Ski Butternut, also known as Butternut Basin, is a ski resort in Great Barrington, Massachusetts, US, on Warner Mountain in The Berkshires.

Channing and Jane Murdock took control of the area in 1963, naming the area Butternut Basin after the large groves of butternut trees in the basin of the mountain. The Kennedys, family friends of the Murdocks, visited Butternut. The Murdocks' son Jeffrey took over the resort in 1994.

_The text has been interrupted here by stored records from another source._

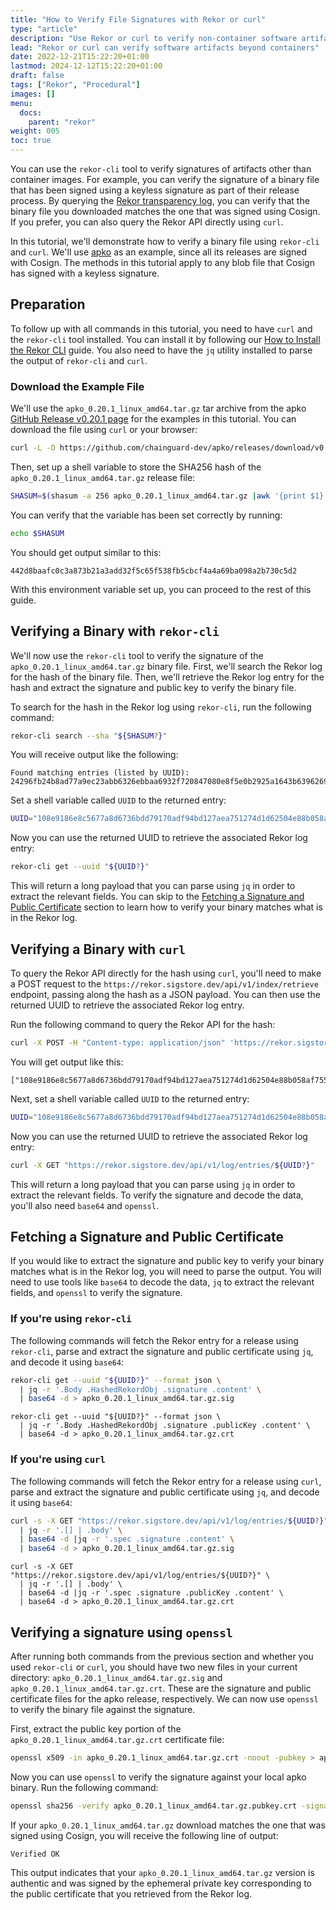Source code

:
 ```yaml
---
title: "How to Verify File Signatures with Rekor or curl"
type: "article"
description: "Use Rekor or curl to verify non-container software artifacts"
lead: "Rekor or curl can verify software artifacts beyond containers"
date: 2022-12-21T15:22:20+01:00
lastmod: 2024-12-12T15:22:20+01:00
draft: false
tags: ["Rekor", "Procedural"]
images: []
menu:
  docs:
    parent: "rekor"
weight: 005
toc: true
---
```



You can use the `rekor-cli` tool to verify signatures of artifacts other than container images. For example, you can verify the signature of a binary file that has been signed using a keyless signature as part of their release process. By querying the [Rekor transparency log](/open-source/sigstore/rekor/an-introduction-to-rekor/#transparency-log), you can verify that the binary file you downloaded matches the one that was signed using Cosign. If you prefer, you can also query the Rekor API directly using `curl`.

In this tutorial, we'll demonstrate how to verify a binary file using `rekor-cli` and `curl`. We'll use [apko](/open-source/apko/overview/) as an example, since all its releases are signed with Cosign. The methods in this tutorial apply to any blob file that Cosign has signed with a keyless signature.

## Preparation
To follow up with all commands in this tutorial, you need to have `curl` and the `rekor-cli` tool installed. You can install it by following our [How to Install the Rekor CLI](/open-source/sigstore/rekor/how-to-install-rekor/) guide. You also need to have the `jq` utility installed to parse the output of `rekor-cli` and `curl`.

### Download the Example File
We'll use the `apko_0.20.1_linux_amd64.tar.gz` tar archive from the apko [GitHub Release v0.20.1 page](https://github.com/chainguard-dev/apko/releases/tag/v0.20.1) for the examples in this tutorial. You can download the file using `curl` or your browser:

```sh
curl -L -O https://github.com/chainguard-dev/apko/releases/download/v0.20.1/apko_0.20.1_linux_amd64.tar.gz
```

Then, set up a shell variable to store the SHA256 hash of the `apko_0.20.1_linux_amd64.tar.gz` release file:

```sh
SHASUM=$(shasum -a 256 apko_0.20.1_linux_amd64.tar.gz |awk '{print $1}')
```

You can verify that the variable has been set correctly by running:

```sh
echo $SHASUM
```

You should get output similar to this:

```shell
442d8baafc0c3a873b21a3add32f5c65f538fb5cbcf4a4a69ba098a2b730c5d2
```

With this environment variable set up, you can proceed to the rest of this guide.

## Verifying a Binary with `rekor-cli`

We'll now use the `rekor-cli` tool to verify the signature of the `apko_0.20.1_linux_amd64.tar.gz` binary file. First, we'll search the Rekor log for the hash of the binary file. Then, we'll retrieve the Rekor log entry for the hash and extract the signature and public key to verify the binary file.

To search for the hash in the Rekor log using `rekor-cli`, run the following command:

```sh
rekor-cli search --sha "${SHASUM?}"
```
You will receive output like the following:

```
Found matching entries (listed by UUID):
24296fb24b8ad77a9ec23abb6326ebbaa6932f720847080e8f5e0b2925a1643b63962691917c8137
```

Set a shell variable called `UUID` to the returned entry:

```sh
UUID="108e9186e8c5677a8d6736bdd79170adf94bd127aea751274d1d62504e88b058af7552d91dea0f26"
```

Now you can use the returned UUID to retrieve the associated Rekor log entry:

```sh
rekor-cli get --uuid "${UUID?}"
```

This will return a long payload that you can parse using `jq` in order to extract the relevant fields. You can skip to the [Fetching a Signature and Public Certificate](#fetching-a-signature-and-public-certificate) section to learn how to verify your binary matches what is in the Rekor log.

## Verifying a Binary with `curl`
To query the Rekor API directly for the hash using `curl`, you'll need to make a POST request to the `https://rekor.sigstore.dev/api/v1/index/retrieve` endpoint, passing along the hash as a JSON payload. You can then use the returned UUID to retrieve the associated Rekor log entry.

Run the following command to query the Rekor API for the hash:

```sh
curl -X POST -H "Content-type: application/json" 'https://rekor.sigstore.dev/api/v1/index/retrieve' --data-raw "{\"hash\":\"sha256:$SHASUM\"}"
```
You will get output like this:

```shell
["108e9186e8c5677a8d6736bdd79170adf94bd127aea751274d1d62504e88b058af7552d91dea0f26"]
```

Next, set a shell variable called `UUID` to the returned entry:

```sh
UUID="108e9186e8c5677a8d6736bdd79170adf94bd127aea751274d1d62504e88b058af7552d91dea0f26"
```

Now you can use the returned UUID to retrieve the associated Rekor log entry:

```sh
curl -X GET "https://rekor.sigstore.dev/api/v1/log/entries/${UUID?}"
```

This will return a long payload that you can parse using `jq` in order to extract the relevant fields. To verify the signature and decode the data, you'll also need `base64` and `openssl`.

## Fetching a Signature and Public Certificate

If you would like to extract the signature and public key to verify your binary matches what is in the Rekor log, you will need to parse the output. You will need to use tools like `base64` to decode the data, `jq` to extract the relevant fields, and `openssl` to verify the signature.

### If you're using `rekor-cli`

The following commands will fetch the Rekor entry for a release using `rekor-cli`, parse and extract the signature and public certificate using `jq`, and decode it using `base64`:

```sh
rekor-cli get --uuid "${UUID?}" --format json \
  | jq -r '.Body .HashedRekordObj .signature .content' \
  | base64 -d > apko_0.20.1_linux_amd64.tar.gz.sig
```
```shell
rekor-cli get --uuid "${UUID?}" --format json \
  | jq -r '.Body .HashedRekordObj .signature .publicKey .content' \
  | base64 -d > apko_0.20.1_linux_amd64.tar.gz.crt
```

### If you're using `curl`

The following commands will fetch the Rekor entry for a release using `curl`, parse and extract the signature and public certificate using `jq`, and decode it using `base64`:

```sh
curl -s -X GET "https://rekor.sigstore.dev/api/v1/log/entries/${UUID?}" \
  | jq -r '.[] | .body' \
  | base64 -d |jq -r '.spec .signature .content' \
  | base64 -d > apko_0.20.1_linux_amd64.tar.gz.sig
```

```shell
curl -s -X GET "https://rekor.sigstore.dev/api/v1/log/entries/${UUID?}" \
  | jq -r '.[] | .body' \
  | base64 -d |jq -r '.spec .signature .publicKey .content' \
  | base64 -d > apko_0.20.1_linux_amd64.tar.gz.crt
```

## Verifying a signature using `openssl`

After running both commands from the previous section and whether you used `rekor-cli` or `curl`, you should have two new files in your current directory: `apko_0.20.1_linux_amd64.tar.gz.sig` and `apko_0.20.1_linux_amd64.tar.gz.crt`. These are the signature and public certificate files for the apko release, respectively. We can now use `openssl` to verify the binary file against the signature.

First, extract the public key portion of the `apko_0.20.1_linux_amd64.tar.gz.crt` certificate file:

```sh
openssl x509 -in apko_0.20.1_linux_amd64.tar.gz.crt -noout -pubkey > apko_0.20.1_linux_amd64.tar.gz.pubkey.crt
```

Now you can use `openssl` to verify the signature against your local apko binary. Run the following command:

```sh
openssl sha256 -verify apko_0.20.1_linux_amd64.tar.gz.pubkey.crt -signature apko_0.20.1_linux_amd64.tar.gz.sig apko_0.20.1_linux_amd64.tar.gz
```

If your `apko_0.20.1_linux_amd64.tar.gz` download matches the one that was signed using Cosign, you will receive the following line of output:

```
Verified OK
```

This output indicates that your `apko_0.20.1_linux_amd64.tar.gz` version is authentic and was signed by the ephemeral private key corresponding to the public certificate that you retrieved from the Rekor log.
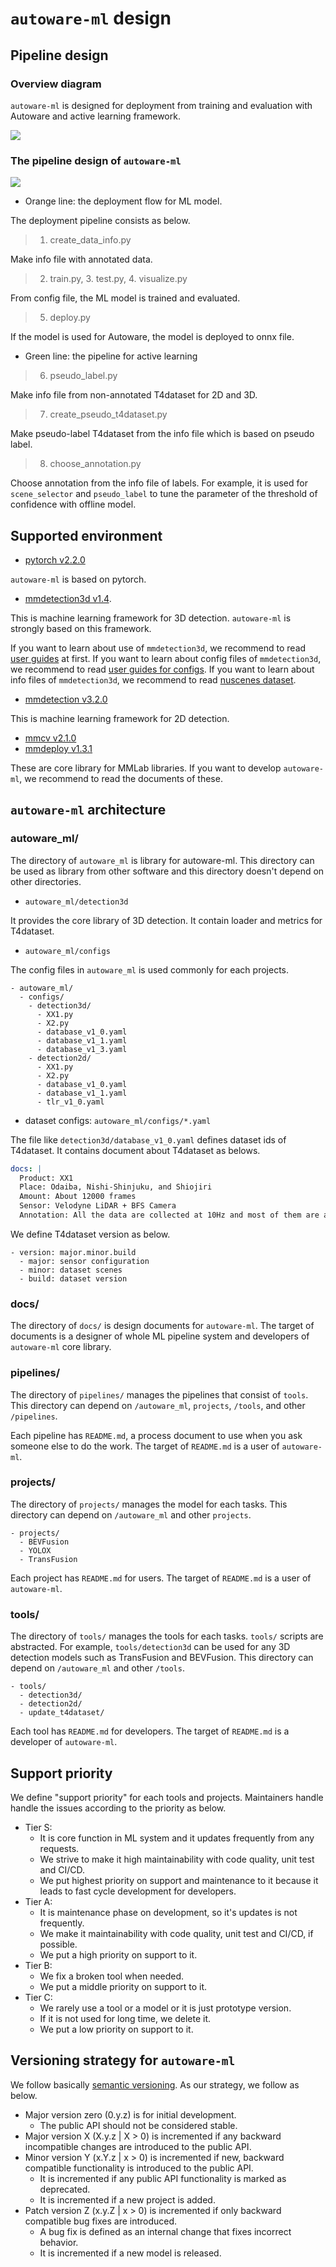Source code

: # `autoware-ml` design

## Pipeline design
### Overview diagram

`autoware-ml` is designed for deployment from training and evaluation with Autoware and active learning framework.

![](/docs/fig/autoware_ml_pipeline.drawio.svg)

### The pipeline design of `autoware-ml`

![](/docs/fig/pipeline.drawio.svg)

- Orange line: the deployment flow for ML model.

The deployment pipeline consists as below.

> 1. create_data_info.py

Make info file with annotated data.

> 2. train.py, 3. test.py, 4. visualize.py

From config file, the ML model is trained and evaluated.

> 5. deploy.py

If the model is used for Autoware, the model is deployed to onnx file.

- Green line: the pipeline for active learning

> 6. pseudo_label.py

Make info file from non-annotated T4dataset for 2D and 3D.

> 7. create_pseudo_t4dataset.py

Make pseudo-label T4dataset from the info file which is based on pseudo label.

> 8. choose_annotation.py

Choose annotation from the info file of labels.
For example, it is used for `scene_selector` and `pseudo_label` to tune the parameter of the threshold of confidence with offline model.

## Supported environment

- [pytorch v2.2.0](https://github.com/pytorch/pytorch/tree/v2.2.0)

`autoware-ml` is based on pytorch.

- [mmdetection3d v1.4](https://github.com/open-mmlab/mmdetection3d/tree/v1.4.0).

This is machine learning framework for 3D detection.
`autoware-ml` is strongly based on this framework.

If you want to learn about use of `mmdetection3d`, we recommend to read [user guides](https://mmdetection3d.readthedocs.io/en/latest/user_guides/index.html) at first.
If you want to learn about config files of `mmdetection3d`, we recommend to read [user guides for configs](https://mmdetection3d.readthedocs.io/en/latest/user_guides/config.html).
If you want to learn about info files of  `mmdetection3d`, we recommend to read [nuscenes dataset](https://mmdetection3d.readthedocs.io/en/latest/advanced_guides/datasets/nuscenes.html?highlight=info).

- [mmdetection v3.2.0](https://github.com/open-mmlab/mmdetection/tree/v3.2.0)

This is machine learning framework for 2D detection.

- [mmcv v2.1.0](https://github.com/open-mmlab/mmcv/tree/v2.1.0)
- [mmdeploy v1.3.1](https://github.com/open-mmlab/mmdeploy/tree/v1.3.1)

These are core library for MMLab libraries.
If you want to develop `autoware-ml`, we recommend to read the documents of these.

## `autoware-ml` architecture
### autoware_ml/

The directory of `autoware_ml` is library for autoware-ml.
This directory can be used as library from other software and this directory doesn't depend on other directories.

- `autoware_ml/detection3d`

It provides the core library of 3D detection.
It contain loader and metrics for T4dataset.

- `autoware_ml/configs`

The config files in `autoware_ml` is used commonly for each projects.

```
- autoware_ml/
  - configs/
    - detection3d/
      - XX1.py
      - X2.py
      - database_v1_0.yaml
      - database_v1_1.yaml
      - database_v1_3.yaml
    - detection2d/
      - XX1.py
      - X2.py
      - database_v1_0.yaml
      - database_v1_1.yaml
      - tlr_v1_0.yaml
```

- dataset configs: `autoware_ml/configs/*.yaml`

The file like `detection3d/database_v1_0.yaml` defines dataset ids of T4dataset.
It contains document about T4dataset as belows.

```yaml
docs: |
  Product: XX1
  Place: Odaiba, Nishi-Shinjuku, and Shiojiri
  Amount: About 12000 frames
  Sensor: Velodyne LiDAR + BFS Camera
  Annotation: All the data are collected at 10Hz and most of them are annotated at 2Hz and DBv1.0_nishi_shinjuku_[0-7]_ are annotated at 10Hz
```

We define T4dataset version as below.

```
- version: major.minor.build
  - major: sensor configuration
  - minor: dataset scenes
  - build: dataset version
```

### docs/

The directory of `docs/` is design documents for `autoware-ml`.
The target of documents is a designer of whole ML pipeline system and developers of `autoware-ml` core library.

### pipelines/

The directory of `pipelines/` manages the pipelines that consist of `tools`.
This directory can depend on `/autoware_ml`, `projects`, `/tools`, and other `/pipelines`.

Each pipeline has `README.md`, a process document to use when you ask someone else to do the work.
The target of `README.md` is a user of `autoware-ml`.

### projects/

The directory of `projects/` manages the model for each tasks.
This directory can depend on `/autoware_ml` and other `projects`.

```
- projects/
  - BEVFusion
  - YOLOX
  - TransFusion
```

Each project has `README.md` for users.
The target of `README.md` is a user of `autoware-ml`.

### tools/

The directory of `tools/` manages the tools for each tasks.
`tools/` scripts are abstracted. For example, `tools/detection3d` can be used for any 3D detection models such as TransFusion and BEVFusion.
This directory can depend on `/autoware_ml` and other `/tools`.


```
- tools/
  - detection3d/
  - detection2d/
  - update_t4dataset/
```

Each tool has `README.md` for developers.
The target of `README.md` is a developer of `autoware-ml`.

## Support priority

We define "support priority" for each tools and projects. Maintainers handle handle the issues according to the priority as below.

- Tier S:
  - It is core function in ML system and it updates frequently from any requests.
  - We strive to make it high maintainability with code quality, unit test and CI/CD.
  - We put highest priority on support and maintenance to it because it leads to fast cycle development for developers.
- Tier A:
  - It is maintenance phase on development, so it's updates is not frequently.
  - We make it maintainability with code quality, unit test and CI/CD, if possible.
  - We put a high priority on support to it.
- Tier B:
  - We fix a broken tool when needed.
  - We put a middle priority on support to it.
- Tier C:
  - We rarely use a tool or a model or it is just prototype version.
  - If it is not used for long time, we delete it.
  - We put a low priority on support to it.

## Versioning strategy for `autoware-ml`

We follow basically [semantic versioning](https://semver.org/).
As our strategy, we follow as below.

- Major version zero (0.y.z) is for initial development.
  - The public API should not be considered stable.
- Major version X (X.y.z | X > 0) is incremented if any backward incompatible changes are introduced to the public API.
- Minor version Y (x.Y.z | x > 0) is incremented if new, backward compatible functionality is introduced to the public API.
  - It is incremented if any public API functionality is marked as deprecated.
  - It is incremented if a new project is added.
- Patch version Z (x.y.Z | x > 0) is incremented if only backward compatible bug fixes are introduced.
  - A bug fix is defined as an internal change that fixes incorrect behavior.
  - It is incremented if a new model is released.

The mountain has 22 trails, ten ski lifts including five quad lifts, two terrain parks, an area for tubing in winter, and a PSIA-affiliated ski school. In the off-season, the mountain hosts a number of summer concerts and festivals, including the annual Berkshires Arts Festival.

== Lifts ==

=== Main Lifts ===

| Name | Type | Make | Built |
| Top Flight | Quad | Garventa-CTEC | 1993 |
| Highline | Quad | 1994 |
| Cruiser | Quad | 2005 |
| Jane's | Quad | Skytrac | 2026 |
| Paddy's | Quad | CARLEVARO-SAVIO | 1969 |

== 1995 Tornado ==
During the 1995 Great Barrington Tornado, Ski Butternut sustained extensive damages to ski lifts and trails. The tornado caused a total of $2 million in damages, affecting 18 trails, and 5 lifts.